**EXERCISE GOAL:**
Would you write out the entries again, exactly as they are, but without images?

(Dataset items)
◆ ◆ ◆ ◆

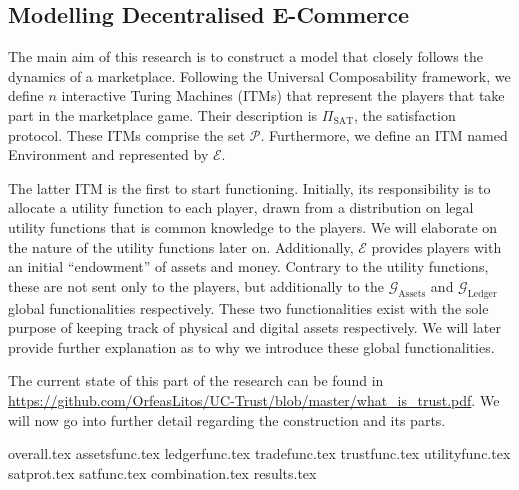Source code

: \subsection{Modelling Decentralised E-Commerce}
  The main aim of this research is to construct a model that closely follows the dynamics
  of a marketplace. Following the Universal Composability framework, we define $n$
  interactive Turing Machines (ITMs) that represent the players that take part in the
  marketplace game. Their description is $\Pi_{\mathrm{SAT}}$, the satisfaction protocol.
  These ITMs comprise the set $\mathcal{P}$. Furthermore, we define an ITM named
  Environment and represented by $\mathcal{E}$.

  The latter ITM is the first to start functioning. Initially, its responsibility is to
  allocate a utility function to each player, drawn from a distribution on legal utility
  functions that is common knowledge \cite{knowledge} to the players. We will elaborate on
  the nature of the utility functions later on. Additionally, $\mathcal{E}$ provides
  players with an initial ``endowment'' of assets and money. Contrary to the utility
  functions, these are not sent only to the players, but additionally to the
  $\mathcal{G}_{\mathrm{Assets}}$ and $\mathcal{G}_{\mathrm{Ledger}}$ global
  functionalities respectively. These two functionalities exist with the sole purpose of
  keeping track of physical and digital assets respectively. We will later provide further
  explanation as to why we introduce these global functionalities.

  The current state of this part of the research can be found in
  \url{https://github.com/OrfeasLitos/UC-Trust/blob/master/what_is_trust.pdf}. We will
  now go into further detail regarding the construction and its parts.

  {overall.tex}
  {assetsfunc.tex}
  {ledgerfunc.tex}
  {tradefunc.tex}
  {trustfunc.tex}
  {utilityfunc.tex}
  {satprot.tex}
  {satfunc.tex}
  {combination.tex}
  {results.tex}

◆ ◆ ◆ ◆

**EXERCISE RESPONSE:**
Source code

: \subsection{Modelling Decentralised E-Commerce}
  The main aim of this research is to construct a model that closely follows the dynamics
  of a marketplace. Following the Universal Composability framework, we define $n$
  interactive Turing Machines (ITMs) that represent the players that take part in the
  marketplace game. Their description is $\Pi_{\mathrm{SAT}}$, the satisfaction protocol.
  These ITMs comprise the set $\mathcal{P}$. Furthermore, we define an ITM named
  Environment and represented by $\mathcal{E}$.

  The latter ITM is the first to start functioning. Initially, its responsibility is to
  allocate a utility function to each player, drawn from a distribution on legal utility
  functions that is common knowledge \cite{knowledge} to the players. We will elaborate on
  the nature of the utility functions later on. Additionally, $\mathcal{E}$ provides
  players with an initial ``endowment'' of assets and money. Contrary to the utility
  functions, these are not sent only to the players, but additionally to the
  $\mathcal{G}_{\mathrm{Assets}}$ and $\mathcal{G}_{\mathrm{Ledger}}$ global
  functionalities respectively. These two functionalities exist with the sole purpose of
  keeping track of physical and digital assets respectively. We will later provide further
  explanation as to why we introduce these global functionalities.

  The current state of this part of the research can be found in
  \url{https://github.com/OrfeasLitos/UC-Trust/blob/master/what_is_trust.pdf}. We will
  now go into further detail regarding the construction and its parts.

  {overall.tex}
  {assetsfunc.tex}
  {ledgerfunc.tex}
  {tradefunc.tex}
  {trustfunc.tex}
  {utilityfunc.tex}
  {satprot.tex}
  {satfunc.tex}
  {combination.tex}
  {results.tex}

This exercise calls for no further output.